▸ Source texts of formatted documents

+++++

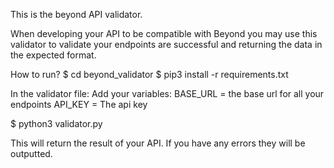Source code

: This is the beyond API validator.

When developing your API to be compatible with Beyond you may use this validator to validate your endpoints are successful and returning the data in the expected format.

How to run?
$ cd beyond_validator
$ pip3 install -r requirements.txt

In the validator file:
Add your variables: 
BASE_URL = the base url for all your endpoints
API_KEY = The api key 

$ python3 validator.py

This will return the result of your API. If you have any errors they will be outputted.
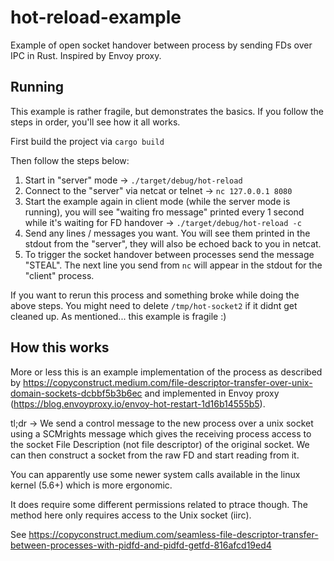 # hot-reload-example
Example of open socket handover between process by sending FDs over IPC in Rust. Inspired by Envoy proxy.

## Running
This example is rather fragile, but demonstrates the basics. If you follow the steps in order, you'll see how it all works.

First build the project via `cargo build`

Then follow the steps below:
1) Start in "server" mode -> `./target/debug/hot-reload`
2) Connect to the "server" via netcat or telnet -> `nc 127.0.0.1 8080`
3) Start the example again in client mode (while the server mode is running), you will see "waiting fro message" printed every 1 second while it's waiting for FD handover -> `./target/debug/hot-reload -c`
4) Send any lines / messages you want. You will see them printed in the stdout from the "server", they will also be echoed back to you in netcat.
5) To trigger the socket handover between processes send the message "STEAL". The next line you send from `nc` will appear in the stdout for the "client" process.

If you want to rerun this process and something broke while doing the above steps. You might need to delete `/tmp/hot-socket2` if it didnt get cleaned up. As mentioned... this example is fragile :)

## How this works
More or less this is an example implementation of the process as described by https://copyconstruct.medium.com/file-descriptor-transfer-over-unix-domain-sockets-dcbbf5b3b6ec
and implemented in Envoy proxy (https://blog.envoyproxy.io/envoy-hot-restart-1d16b14555b5). 

tl;dr -> We send a control message to the new process over a unix socket using a SCMrights message which gives the receiving process access to the socket File Description (not file descriptor) of the original socket.
We can then construct a socket from the raw FD and start reading from it. 

You can apparently use some newer system calls available in the linux kernel (5.6+) which is more ergonomic. 

It does require some different permissions related to ptrace though. The method here only requires access to the Unix socket (iirc). 

See https://copyconstruct.medium.com/seamless-file-descriptor-transfer-between-processes-with-pidfd-and-pidfd-getfd-816afcd19ed4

+++++

▸ What you are asked to do
Repeat only the lines between the start of the data and the line with "# hot-reload-example", including those two lines, and skip the pictures.

▸ Result below
Source code

: This is the beyond API validator.

When developing your API to be compatible with Beyond you may use this validator to validate your endpoints are successful and returning the data in the expected format.

How to run?
$ cd beyond_validator
$ pip3 install -r requirements.txt

In the validator file:
Add your variables: 
BASE_URL = the base url for all your endpoints
API_KEY = The api key 

$ python3 validator.py

This will return the result of your API. If you have any errors they will be outputted.
 # hot-reload-example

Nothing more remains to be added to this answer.